Shakespeare’s Queens is something of a primer in The Bard’s voluminous works. WS 101. But that could be rather dull and dry, were it not for the fact that writer Kath Perry, who also stars, has just as robust a sensibility for entertainment as education. She also benefits from director Roz Riley at the top of her game, presiding with restraint in all things, letting the gifted and experienced cast (also featuring Rachel Ferris as all the queens Perry doesn’t play, and Patrick Trumper as ye olde Bill) get on with it, so as to illuminate the very well-measured text, in which even a recurring bottom joke, which could fall over as crassly Benny Hill, works its, well, arse off.

It all makes for a taut hour of intense textual pleasure (for anyone that thought mere sms could get you off, think again). Perry is marvellously haughty as Liz I, wielding power like a wildly swinging axe, ambivalent and nonchalant about who its blade may catch. If power is aphrodisiacal, it’s easy to discern in Perry’s Elzabethan portrayal.
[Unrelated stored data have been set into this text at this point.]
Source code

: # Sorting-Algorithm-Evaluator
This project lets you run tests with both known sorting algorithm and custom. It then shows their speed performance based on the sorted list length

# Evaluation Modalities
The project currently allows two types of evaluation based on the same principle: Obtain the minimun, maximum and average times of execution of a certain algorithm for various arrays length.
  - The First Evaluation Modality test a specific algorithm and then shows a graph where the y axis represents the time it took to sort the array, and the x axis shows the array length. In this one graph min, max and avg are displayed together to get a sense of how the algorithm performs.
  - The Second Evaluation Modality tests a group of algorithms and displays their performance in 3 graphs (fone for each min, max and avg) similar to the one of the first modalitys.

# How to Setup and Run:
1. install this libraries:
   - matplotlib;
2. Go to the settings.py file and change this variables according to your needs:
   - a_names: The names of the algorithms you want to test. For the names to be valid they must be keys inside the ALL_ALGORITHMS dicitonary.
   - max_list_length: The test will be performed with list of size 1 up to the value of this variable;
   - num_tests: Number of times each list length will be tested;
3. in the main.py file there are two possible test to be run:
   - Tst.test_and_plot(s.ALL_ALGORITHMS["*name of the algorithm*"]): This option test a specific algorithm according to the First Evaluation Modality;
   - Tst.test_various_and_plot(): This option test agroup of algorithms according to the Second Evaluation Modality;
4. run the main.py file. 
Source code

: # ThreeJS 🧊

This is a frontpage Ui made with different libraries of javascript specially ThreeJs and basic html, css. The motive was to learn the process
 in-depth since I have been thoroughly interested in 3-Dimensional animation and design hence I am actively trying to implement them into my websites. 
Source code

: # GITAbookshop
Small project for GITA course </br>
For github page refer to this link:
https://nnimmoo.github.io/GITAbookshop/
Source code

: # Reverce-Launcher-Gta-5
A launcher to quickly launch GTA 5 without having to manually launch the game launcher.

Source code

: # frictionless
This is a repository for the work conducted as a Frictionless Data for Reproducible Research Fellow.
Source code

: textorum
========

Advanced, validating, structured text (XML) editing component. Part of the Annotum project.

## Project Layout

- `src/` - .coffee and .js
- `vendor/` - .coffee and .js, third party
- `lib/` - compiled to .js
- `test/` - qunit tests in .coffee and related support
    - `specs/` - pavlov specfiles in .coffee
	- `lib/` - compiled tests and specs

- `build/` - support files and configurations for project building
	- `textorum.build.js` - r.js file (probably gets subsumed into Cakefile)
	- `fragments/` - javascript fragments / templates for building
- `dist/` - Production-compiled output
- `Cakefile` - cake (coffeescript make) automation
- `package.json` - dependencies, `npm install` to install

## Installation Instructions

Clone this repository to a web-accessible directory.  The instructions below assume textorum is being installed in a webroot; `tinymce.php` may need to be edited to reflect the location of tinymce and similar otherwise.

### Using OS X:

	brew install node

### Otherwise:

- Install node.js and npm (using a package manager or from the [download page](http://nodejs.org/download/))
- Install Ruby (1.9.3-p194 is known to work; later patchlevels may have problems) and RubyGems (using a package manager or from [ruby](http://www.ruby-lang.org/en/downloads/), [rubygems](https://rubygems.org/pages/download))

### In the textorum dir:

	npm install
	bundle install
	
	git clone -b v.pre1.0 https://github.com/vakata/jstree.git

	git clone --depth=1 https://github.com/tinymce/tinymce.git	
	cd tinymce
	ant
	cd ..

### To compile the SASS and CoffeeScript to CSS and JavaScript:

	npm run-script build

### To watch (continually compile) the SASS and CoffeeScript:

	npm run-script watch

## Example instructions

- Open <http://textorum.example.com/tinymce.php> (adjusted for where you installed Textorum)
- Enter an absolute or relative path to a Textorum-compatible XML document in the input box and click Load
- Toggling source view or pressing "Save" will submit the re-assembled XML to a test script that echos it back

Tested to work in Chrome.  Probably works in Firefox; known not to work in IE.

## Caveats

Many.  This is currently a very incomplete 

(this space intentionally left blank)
As far as I’m aware there’s nothing to suggest she ever met Bill Shakespeare, but it’s fun to speculate on the nature and course such an encounter might’ve taken. In this rich imagining, Shakespeare is reduced to flattering the virginal monarch, in a cat-and-mouse game in which they both seem to instinctively know the rules.

But of course Shakespeare, who may’ve been one himself, had plenty more queens up his puffy sleeve. We meet the serpent of the Nile, Cleopatra, as ruthless and capricious as the head-rolling queen of England, as likely to shoot the messenger as perpetrator and ever seeking to be flattered. There’s Titania, Margaret, Tamara, Hermione, Gertrude, Lady Macbeth. The demands on all three actors to jump into different shoes, dispositions and accents are acute, but they do it as easily as changing pyjamas.

A baker’s dozen plays or so are drawn upon, in something of a ‘best bits’ fashion, which is tasty indeed. We get in the full Monty of intrigue, murder, allure, seduction, treachery, passion, betrayal, infidelity and more, while being reminded of just how pivotal Shakespeare’s queens are to his plays and how forceful their characters: think of how his lady fires Macbeth’s equivocating ambition, for example. Or of the vicious hags Lear raised; from hell, apparently.

But it’s perhaps “Good Queen Bess”, as Perry is apt to refer to her, that possessed and obsessed Shakespeare, who seems to have brought many of her traits (clearly apparent to him, given their contemporaneity) to bear in his other queenly characters. Whenever he had a queen ride into battle with her men, he may well have been thinking of her, her fortitude, her Machiavellian propensities, her prick-teasing. There are fanciful theories kicking around that even beyond the possibility of having a thing for her, Shakespeare may have even have had a fling with her. More outrageous yet, but fuelling the Oedipal fire lit under Hamlet, is the idea that the playwright was her son. And you thought Who Weekly was an organ of titillating, tantalising gossip.

There was no misogyny at play in his dramatic life: Shakespeare seemed to harbour genuine admiration, fascination and abiding respect for his queens. He lavished his talent on them, which might’ve been the greatest possible way of distantly, figuratively romancing them, one and all.

In a cohesive, attractive, easygoing manner that’s still all too rare, Perry and co reanimate Shakespeare, bringing his still vital, fantastical words back to vibrant life.

Perry’s already knocked over Shakespeare’s Mothers. Now Queens. What’s next? I can hardly wait.

The details: Shakespeare’s Queens played the Fig Tree Theatre on February 21.